What needs to be done
Each record must be printed again exactly as given.

Source records:

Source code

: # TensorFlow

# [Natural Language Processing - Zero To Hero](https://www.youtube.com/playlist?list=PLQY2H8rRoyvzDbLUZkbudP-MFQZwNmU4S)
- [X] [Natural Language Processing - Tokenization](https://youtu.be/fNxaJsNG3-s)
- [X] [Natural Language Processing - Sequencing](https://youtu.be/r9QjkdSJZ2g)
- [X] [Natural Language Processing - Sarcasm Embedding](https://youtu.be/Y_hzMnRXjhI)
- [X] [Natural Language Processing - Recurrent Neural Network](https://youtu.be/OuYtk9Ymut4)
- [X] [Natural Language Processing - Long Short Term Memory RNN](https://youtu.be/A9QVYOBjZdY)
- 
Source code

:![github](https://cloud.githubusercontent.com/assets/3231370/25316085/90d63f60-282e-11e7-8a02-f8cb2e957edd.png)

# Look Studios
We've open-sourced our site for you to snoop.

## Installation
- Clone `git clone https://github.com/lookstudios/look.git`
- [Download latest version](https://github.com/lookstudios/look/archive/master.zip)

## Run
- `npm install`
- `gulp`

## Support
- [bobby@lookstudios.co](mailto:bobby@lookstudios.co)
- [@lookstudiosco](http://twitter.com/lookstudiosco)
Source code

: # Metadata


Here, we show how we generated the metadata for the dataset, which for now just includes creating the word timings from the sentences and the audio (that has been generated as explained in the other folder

Your solution
Source code

: # TensorFlow

# [Natural Language Processing - Zero To Hero](https://www.youtube.com/playlist?list=PLQY2H8rRoyvzDbLUZkbudP-MFQZwNmU4S)
- [X] [Natural Language Processing - Tokenization](https://youtu.be/fNxaJsNG3-s)
- [X] [Natural Language Processing - Sequencing](https://youtu.be/r9QjkdSJZ2g)
- [X] [Natural Language Processing - Sarcasm Embedding](https://youtu.be/Y_hzMnRXjhI)
- [X] [Natural Language Processing - Recurrent Neural Network](https://youtu.be/OuYtk9Ymut4)
- [X] [Natural Language Processing - Long Short Term Memory RNN](https://youtu.be/A9QVYOBjZdY)
- 
Source code

:![github](https://cloud.githubusercontent.com/assets/3231370/25316085/90d63f60-282e-11e7-8a02-f8cb2e957edd.png)

# Look Studios
We've open-sourced our site for you to snoop.

## Installation
- Clone `git clone https://github.com/lookstudios/look.git`
- [Download latest version](https://github.com/lookstudios/look/archive/master.zip)

## Run
- `npm install`
- `gulp`

## Support
- [bobby@lookstudios.co](mailto:bobby@lookstudios.co)
- [@lookstudiosco](http://twitter.com/lookstudiosco)
Source code

: # Metadata


Here, we show how we generated the metadata for the dataset, which for now just includes creating the word timings from the sentences and the audio (that has been generated as explained in the other folder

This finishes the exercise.